Pendleton, Oregon: If you're not back in 15 minutes, make sure you've got money for your next meal. (Sian Kennedy)

WHEN MAKING TURNS with good people in good snow, the bus seems far away. I was back in the USA now, at the rough end of the pineapple. Unlike in spiffy Canada, each bus in America has a different mood, a different smell. Sometimes the bus smelled like french fries. Cigarette smoke in clothing. A hint of marijuana. Often the bus smelled foul. Diapers, hangover breath, body odor. I had coffee and mustard stains on my pants, bearing grease on my parka from old chairlift guide wheels. Greasy bibs. Greasy hair, which I kept under my hat. I washed my polypropylene underwear in a sink when I could. Road food. Often the bad smells on the bus came from me.

When your reading light works, it's like winning the door prize—a little victory, a beam from heaven. This truck stop has a Quizno's? I'm a king!

We had trouble in Salem, Oregon: A well-dressed African-American gentleman (the only passenger in 5,000 miles who wore a tie) approached the driver. I figured he wanted off at an unscheduled stop, but he was complaining about being harassed by a skinhead, who was blaring his skinhead music from enormous headphones that he aimed at this man's seat. That was it. The driver stopped the bus, called the police. Salem's finest pulled the skinhead off, cuffed him, and stuffed him in the back of the patrol car. The gentleman stepped back on, and we were on the road again. Ashland is a flag stop along the interstate. The driver dumped my skis in the dark and revved off to California. "Where's the town?" I asked the only other passenger getting off here. He pointed to more darkness.

"About two miles," he said.

"Thanks."

I built up a good sweat. I could see the lights of Mount Ashland above me. I crested a hill into a residential area, and there was the lighted front porch of the Ashland Hostel. Welcome, traveler. Within moments I was sitting in front of a fire, talking telemark with new friends Jardin and Cody. For 18 bucks I had a bunk. The dreadlocked commune of the hostel is, curiously, a lot like the community on the bus.

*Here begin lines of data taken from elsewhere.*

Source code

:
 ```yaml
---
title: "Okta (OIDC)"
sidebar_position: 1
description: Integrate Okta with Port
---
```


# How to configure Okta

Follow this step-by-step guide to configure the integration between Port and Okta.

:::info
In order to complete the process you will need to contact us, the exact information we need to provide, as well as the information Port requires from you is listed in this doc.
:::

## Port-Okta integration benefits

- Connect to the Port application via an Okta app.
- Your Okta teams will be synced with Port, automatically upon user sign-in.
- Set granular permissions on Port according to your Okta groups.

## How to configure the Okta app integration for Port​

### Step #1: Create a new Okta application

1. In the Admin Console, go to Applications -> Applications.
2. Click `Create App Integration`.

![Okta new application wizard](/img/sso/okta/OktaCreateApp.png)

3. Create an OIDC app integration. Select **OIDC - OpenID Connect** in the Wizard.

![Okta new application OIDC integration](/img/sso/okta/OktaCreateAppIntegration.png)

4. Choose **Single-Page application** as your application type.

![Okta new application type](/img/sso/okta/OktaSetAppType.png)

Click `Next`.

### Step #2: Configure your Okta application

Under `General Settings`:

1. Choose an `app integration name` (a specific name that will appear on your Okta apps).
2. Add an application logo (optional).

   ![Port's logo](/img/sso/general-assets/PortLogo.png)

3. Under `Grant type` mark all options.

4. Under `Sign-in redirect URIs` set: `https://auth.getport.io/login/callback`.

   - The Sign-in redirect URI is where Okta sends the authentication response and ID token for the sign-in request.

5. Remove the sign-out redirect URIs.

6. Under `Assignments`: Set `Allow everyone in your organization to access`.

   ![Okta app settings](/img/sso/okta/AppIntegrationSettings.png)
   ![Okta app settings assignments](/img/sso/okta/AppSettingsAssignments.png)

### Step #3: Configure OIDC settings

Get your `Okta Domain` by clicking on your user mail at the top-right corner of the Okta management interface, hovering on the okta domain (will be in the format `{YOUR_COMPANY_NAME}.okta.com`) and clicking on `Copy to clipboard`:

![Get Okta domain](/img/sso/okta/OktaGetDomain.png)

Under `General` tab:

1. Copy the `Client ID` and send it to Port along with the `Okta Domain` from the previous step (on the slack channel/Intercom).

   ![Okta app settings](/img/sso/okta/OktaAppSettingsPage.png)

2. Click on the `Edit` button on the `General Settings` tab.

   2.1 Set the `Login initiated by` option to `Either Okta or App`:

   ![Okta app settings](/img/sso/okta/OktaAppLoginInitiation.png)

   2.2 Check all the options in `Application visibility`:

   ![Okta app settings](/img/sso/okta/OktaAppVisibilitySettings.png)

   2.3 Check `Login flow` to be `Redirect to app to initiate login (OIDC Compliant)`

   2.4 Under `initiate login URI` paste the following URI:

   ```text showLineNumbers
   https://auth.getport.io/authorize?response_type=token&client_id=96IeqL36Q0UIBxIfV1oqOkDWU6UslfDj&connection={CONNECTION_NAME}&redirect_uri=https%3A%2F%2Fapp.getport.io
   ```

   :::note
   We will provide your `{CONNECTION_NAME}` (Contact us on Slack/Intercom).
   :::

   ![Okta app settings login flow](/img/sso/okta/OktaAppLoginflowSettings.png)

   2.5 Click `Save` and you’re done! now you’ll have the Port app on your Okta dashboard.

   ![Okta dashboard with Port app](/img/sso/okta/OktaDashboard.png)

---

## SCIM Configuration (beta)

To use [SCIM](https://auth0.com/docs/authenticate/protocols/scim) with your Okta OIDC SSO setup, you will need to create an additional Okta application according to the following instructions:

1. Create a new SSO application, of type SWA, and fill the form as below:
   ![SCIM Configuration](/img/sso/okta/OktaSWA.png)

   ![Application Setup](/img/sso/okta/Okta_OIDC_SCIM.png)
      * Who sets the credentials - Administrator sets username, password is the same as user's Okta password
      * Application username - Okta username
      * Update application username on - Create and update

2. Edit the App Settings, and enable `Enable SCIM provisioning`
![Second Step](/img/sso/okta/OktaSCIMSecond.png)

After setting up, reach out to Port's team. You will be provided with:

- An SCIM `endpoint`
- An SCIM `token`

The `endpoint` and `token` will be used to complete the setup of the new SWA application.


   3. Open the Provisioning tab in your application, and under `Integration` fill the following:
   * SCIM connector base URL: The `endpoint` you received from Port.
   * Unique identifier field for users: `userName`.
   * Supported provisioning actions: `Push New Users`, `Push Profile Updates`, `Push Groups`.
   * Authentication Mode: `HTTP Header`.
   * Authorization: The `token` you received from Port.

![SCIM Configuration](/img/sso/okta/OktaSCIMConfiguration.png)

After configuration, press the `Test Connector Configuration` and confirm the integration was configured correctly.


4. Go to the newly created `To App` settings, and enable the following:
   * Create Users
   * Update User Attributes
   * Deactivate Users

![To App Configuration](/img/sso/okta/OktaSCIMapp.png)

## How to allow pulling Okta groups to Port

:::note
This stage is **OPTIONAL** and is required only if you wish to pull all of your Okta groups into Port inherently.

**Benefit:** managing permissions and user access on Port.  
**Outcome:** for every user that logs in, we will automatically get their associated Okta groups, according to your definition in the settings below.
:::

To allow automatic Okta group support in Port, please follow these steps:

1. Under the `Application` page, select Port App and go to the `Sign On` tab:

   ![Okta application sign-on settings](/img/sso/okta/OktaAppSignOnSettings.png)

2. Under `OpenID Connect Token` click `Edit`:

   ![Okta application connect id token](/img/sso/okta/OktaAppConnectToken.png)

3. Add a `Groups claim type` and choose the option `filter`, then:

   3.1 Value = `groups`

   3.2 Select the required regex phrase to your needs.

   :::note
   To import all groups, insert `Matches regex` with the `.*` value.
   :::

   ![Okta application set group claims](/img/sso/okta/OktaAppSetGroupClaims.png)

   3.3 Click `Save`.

The hostelfarians were all veterans of the Green Turtle, the Furthur-like merry prankster outfit that trucks lazily up and down the Left Coast.

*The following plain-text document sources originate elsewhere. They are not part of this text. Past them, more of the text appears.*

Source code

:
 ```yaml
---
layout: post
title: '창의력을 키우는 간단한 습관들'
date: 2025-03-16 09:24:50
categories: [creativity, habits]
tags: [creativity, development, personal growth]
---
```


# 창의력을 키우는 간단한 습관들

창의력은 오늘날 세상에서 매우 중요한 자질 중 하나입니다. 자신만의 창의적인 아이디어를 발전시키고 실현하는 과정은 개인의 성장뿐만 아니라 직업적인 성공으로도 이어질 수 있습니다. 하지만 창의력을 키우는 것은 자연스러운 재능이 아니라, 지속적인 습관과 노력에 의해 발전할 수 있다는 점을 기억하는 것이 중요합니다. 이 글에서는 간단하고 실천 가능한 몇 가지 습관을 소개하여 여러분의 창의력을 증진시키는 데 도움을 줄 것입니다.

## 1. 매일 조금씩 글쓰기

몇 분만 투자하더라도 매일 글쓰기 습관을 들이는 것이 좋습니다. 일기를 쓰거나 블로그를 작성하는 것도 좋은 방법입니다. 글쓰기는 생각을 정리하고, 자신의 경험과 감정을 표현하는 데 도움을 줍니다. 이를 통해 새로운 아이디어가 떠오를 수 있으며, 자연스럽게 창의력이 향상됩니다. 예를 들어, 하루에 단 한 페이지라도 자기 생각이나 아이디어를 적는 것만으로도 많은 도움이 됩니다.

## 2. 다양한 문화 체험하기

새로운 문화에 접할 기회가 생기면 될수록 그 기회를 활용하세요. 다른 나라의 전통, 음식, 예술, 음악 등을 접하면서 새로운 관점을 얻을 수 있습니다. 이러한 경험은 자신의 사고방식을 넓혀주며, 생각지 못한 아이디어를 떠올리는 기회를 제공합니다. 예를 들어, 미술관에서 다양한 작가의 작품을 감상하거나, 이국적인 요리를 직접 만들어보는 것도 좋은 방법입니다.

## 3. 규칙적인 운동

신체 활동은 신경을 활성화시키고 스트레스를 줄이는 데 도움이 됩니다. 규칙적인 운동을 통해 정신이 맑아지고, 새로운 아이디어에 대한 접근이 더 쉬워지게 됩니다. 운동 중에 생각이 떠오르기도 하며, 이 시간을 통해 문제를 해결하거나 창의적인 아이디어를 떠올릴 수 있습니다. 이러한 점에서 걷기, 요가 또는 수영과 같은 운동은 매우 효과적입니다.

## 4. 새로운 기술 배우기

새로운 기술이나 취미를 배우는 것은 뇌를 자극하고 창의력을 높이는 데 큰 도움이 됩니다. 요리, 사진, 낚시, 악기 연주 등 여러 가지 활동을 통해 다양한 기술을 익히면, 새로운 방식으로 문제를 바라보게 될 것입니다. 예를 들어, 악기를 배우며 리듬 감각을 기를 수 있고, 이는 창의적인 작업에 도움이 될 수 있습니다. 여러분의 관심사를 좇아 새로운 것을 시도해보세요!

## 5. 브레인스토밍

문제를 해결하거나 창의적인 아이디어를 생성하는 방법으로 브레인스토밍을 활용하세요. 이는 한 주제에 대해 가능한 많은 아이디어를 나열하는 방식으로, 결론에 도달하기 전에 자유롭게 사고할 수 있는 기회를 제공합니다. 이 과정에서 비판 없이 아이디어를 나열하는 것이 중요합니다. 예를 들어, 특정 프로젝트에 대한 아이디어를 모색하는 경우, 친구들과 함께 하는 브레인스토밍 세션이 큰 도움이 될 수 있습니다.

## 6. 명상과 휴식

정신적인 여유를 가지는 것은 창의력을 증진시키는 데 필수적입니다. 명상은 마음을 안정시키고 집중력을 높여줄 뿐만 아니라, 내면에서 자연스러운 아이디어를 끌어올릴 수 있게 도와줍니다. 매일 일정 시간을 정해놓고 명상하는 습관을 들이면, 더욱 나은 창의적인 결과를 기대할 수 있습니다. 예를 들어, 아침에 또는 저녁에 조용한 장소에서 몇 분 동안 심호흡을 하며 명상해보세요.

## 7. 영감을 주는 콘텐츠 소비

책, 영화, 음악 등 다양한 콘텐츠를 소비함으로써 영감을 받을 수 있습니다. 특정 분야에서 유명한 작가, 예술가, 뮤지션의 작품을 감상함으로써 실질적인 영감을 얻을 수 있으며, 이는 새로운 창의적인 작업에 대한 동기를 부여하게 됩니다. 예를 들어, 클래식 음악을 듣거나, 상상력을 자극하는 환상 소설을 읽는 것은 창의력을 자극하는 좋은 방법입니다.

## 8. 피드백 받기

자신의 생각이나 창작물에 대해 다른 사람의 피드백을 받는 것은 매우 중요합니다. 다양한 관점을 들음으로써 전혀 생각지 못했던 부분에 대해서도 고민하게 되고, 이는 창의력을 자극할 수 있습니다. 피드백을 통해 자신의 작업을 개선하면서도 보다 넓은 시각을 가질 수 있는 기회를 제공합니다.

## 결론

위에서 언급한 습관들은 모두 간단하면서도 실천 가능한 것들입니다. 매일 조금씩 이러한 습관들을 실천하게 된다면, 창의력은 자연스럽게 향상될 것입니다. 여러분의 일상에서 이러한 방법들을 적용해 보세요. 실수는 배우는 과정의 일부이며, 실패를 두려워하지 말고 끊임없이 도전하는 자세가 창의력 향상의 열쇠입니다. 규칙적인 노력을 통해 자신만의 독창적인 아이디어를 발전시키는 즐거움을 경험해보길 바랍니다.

I skied Mount Ashland with two locals, Tom and Felicia. The three of us had the entire weekday mountain to ourselves, and there isn't a friendlier mom-and-pop in winter. When I broke the weld on my left SuperLoop toepiece—these bindings had been a vale of tears from the start—Doug, head of the ski patrol, tried to fix them, and when he couldn't, the rental shop comped me a pair of bondage boards and boots to match. From the top of Mount Ashland, I could see Mount Shasta. To the southwest I could make out the tiny interstate convenience store that's also the Ashland bus stop. A military jet blew over. It occurred to me just how ephemeral flight is. These diesels will go on forever.